* _Exercise objective_
Output only the lines from the start of the entries through the line holding "uno ellos. En". Each line must match the original exactly.

(Data extract begins)

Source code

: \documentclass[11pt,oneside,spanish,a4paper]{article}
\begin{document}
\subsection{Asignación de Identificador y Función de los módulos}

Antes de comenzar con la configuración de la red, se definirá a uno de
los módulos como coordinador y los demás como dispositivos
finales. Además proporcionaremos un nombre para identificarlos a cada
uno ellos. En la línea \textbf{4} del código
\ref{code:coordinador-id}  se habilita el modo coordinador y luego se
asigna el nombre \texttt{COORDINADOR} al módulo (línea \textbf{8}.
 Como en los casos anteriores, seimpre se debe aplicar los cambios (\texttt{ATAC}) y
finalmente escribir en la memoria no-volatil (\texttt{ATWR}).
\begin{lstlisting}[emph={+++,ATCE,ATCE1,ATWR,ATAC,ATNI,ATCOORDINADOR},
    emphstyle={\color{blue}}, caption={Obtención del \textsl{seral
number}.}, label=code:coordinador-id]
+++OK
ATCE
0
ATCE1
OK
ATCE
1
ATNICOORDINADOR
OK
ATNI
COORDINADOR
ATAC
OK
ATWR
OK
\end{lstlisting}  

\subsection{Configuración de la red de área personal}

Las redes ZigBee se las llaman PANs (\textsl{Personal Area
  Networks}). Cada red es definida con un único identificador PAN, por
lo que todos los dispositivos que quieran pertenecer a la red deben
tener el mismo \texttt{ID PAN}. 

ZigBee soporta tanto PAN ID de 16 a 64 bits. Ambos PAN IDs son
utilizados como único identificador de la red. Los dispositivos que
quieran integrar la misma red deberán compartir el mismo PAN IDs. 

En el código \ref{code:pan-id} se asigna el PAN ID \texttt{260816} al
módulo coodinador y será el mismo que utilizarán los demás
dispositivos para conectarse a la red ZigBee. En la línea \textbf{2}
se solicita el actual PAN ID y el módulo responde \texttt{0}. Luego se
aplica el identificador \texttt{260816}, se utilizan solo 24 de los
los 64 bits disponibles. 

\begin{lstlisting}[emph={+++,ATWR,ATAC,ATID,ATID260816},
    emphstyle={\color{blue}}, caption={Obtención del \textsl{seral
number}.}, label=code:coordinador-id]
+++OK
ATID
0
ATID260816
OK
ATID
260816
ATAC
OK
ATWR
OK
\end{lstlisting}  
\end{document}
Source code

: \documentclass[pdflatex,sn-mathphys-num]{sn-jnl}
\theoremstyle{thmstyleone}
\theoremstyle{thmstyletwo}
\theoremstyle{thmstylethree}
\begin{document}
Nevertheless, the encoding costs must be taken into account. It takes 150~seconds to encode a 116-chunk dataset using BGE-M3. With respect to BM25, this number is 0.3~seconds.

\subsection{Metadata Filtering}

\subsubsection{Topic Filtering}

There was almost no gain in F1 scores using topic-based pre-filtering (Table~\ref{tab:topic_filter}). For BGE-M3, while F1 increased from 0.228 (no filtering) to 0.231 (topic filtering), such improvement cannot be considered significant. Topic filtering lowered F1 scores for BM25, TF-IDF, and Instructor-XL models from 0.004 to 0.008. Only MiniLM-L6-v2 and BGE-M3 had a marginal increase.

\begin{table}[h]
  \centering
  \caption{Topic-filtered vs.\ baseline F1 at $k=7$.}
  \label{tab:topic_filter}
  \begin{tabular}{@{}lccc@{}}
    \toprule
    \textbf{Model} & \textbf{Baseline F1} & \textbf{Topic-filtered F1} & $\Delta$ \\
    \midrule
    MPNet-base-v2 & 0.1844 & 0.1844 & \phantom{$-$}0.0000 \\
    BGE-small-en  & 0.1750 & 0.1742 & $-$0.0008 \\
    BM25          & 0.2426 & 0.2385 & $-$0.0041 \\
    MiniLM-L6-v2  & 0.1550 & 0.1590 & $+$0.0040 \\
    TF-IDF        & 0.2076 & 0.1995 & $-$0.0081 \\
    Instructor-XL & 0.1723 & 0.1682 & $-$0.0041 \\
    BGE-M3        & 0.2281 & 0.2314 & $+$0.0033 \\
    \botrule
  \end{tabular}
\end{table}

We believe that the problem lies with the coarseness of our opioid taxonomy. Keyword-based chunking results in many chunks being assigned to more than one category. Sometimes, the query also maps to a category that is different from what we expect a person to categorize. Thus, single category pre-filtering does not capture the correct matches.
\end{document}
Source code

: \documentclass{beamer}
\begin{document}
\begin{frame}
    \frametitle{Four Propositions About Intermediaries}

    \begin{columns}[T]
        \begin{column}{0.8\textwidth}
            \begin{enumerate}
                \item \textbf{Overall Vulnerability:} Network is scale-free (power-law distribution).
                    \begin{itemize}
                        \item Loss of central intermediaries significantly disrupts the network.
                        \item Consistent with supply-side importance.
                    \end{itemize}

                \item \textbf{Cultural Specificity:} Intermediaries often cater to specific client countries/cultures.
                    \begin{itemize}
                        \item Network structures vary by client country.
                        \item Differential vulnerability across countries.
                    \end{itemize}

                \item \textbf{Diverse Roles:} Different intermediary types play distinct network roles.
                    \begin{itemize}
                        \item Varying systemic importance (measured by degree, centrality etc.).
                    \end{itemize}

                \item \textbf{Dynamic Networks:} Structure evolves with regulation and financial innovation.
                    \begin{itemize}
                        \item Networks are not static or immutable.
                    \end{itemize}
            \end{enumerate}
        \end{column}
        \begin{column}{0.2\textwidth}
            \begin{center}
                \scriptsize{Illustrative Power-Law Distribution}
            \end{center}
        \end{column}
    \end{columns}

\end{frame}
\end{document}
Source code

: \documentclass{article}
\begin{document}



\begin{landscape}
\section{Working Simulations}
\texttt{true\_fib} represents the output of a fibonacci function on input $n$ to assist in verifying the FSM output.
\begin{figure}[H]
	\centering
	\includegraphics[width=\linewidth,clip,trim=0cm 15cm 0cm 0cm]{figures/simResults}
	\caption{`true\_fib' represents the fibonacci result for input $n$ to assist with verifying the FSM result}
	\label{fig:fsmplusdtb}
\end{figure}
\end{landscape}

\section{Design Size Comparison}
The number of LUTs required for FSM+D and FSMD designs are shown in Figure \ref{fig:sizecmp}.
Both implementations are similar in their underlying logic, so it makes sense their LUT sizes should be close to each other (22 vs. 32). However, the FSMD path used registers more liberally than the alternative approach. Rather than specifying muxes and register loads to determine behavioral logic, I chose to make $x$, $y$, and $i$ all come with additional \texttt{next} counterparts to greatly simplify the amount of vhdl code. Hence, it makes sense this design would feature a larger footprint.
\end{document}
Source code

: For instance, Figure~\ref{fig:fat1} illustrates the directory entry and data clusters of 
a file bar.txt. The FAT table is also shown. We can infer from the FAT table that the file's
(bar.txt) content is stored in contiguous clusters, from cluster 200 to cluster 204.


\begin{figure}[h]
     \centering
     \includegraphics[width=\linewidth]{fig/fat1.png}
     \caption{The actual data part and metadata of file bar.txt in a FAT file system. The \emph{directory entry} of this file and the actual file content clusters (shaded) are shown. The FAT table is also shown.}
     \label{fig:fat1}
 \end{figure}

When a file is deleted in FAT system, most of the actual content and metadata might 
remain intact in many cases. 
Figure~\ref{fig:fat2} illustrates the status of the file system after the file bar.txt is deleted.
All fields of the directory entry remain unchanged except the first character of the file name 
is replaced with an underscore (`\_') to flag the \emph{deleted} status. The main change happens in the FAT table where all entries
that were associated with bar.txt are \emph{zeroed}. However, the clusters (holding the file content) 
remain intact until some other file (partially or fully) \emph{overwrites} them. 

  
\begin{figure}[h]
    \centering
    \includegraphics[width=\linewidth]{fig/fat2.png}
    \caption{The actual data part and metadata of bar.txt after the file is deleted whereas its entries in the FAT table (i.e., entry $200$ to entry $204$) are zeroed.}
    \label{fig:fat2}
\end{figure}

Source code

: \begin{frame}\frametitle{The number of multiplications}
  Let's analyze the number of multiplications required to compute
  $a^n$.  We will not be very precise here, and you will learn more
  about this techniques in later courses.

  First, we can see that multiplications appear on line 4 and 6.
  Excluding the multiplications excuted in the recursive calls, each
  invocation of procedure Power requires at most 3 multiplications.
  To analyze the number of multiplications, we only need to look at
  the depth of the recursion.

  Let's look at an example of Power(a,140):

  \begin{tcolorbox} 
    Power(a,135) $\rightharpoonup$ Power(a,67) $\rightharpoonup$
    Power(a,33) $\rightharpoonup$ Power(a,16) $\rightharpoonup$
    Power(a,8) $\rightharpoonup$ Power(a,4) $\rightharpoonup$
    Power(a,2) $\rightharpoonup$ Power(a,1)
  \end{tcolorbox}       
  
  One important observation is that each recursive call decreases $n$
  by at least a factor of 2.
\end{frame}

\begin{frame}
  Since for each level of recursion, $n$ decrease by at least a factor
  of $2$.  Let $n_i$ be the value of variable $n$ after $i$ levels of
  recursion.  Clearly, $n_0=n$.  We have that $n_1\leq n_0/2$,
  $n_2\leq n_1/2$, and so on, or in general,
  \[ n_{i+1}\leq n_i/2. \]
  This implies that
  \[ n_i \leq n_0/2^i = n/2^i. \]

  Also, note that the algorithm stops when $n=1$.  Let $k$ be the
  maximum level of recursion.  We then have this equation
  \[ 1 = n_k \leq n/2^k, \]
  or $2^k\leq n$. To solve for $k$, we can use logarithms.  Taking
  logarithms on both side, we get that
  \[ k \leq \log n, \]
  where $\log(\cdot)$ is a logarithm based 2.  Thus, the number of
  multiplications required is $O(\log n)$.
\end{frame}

(Data extract ends)

* _Task response_
Source code

: \documentclass[11pt,oneside,spanish,a4paper]{article}
\begin{document}
\subsection{Asignación de Identificador y Función de los módulos}

Antes de comenzar con la configuración de la red, se definirá a uno de
los módulos como coordinador y los demás como dispositivos
finales. Además proporcionaremos un nombre para identificarlos a cada
uno ellos. En la línea \textbf{4} del código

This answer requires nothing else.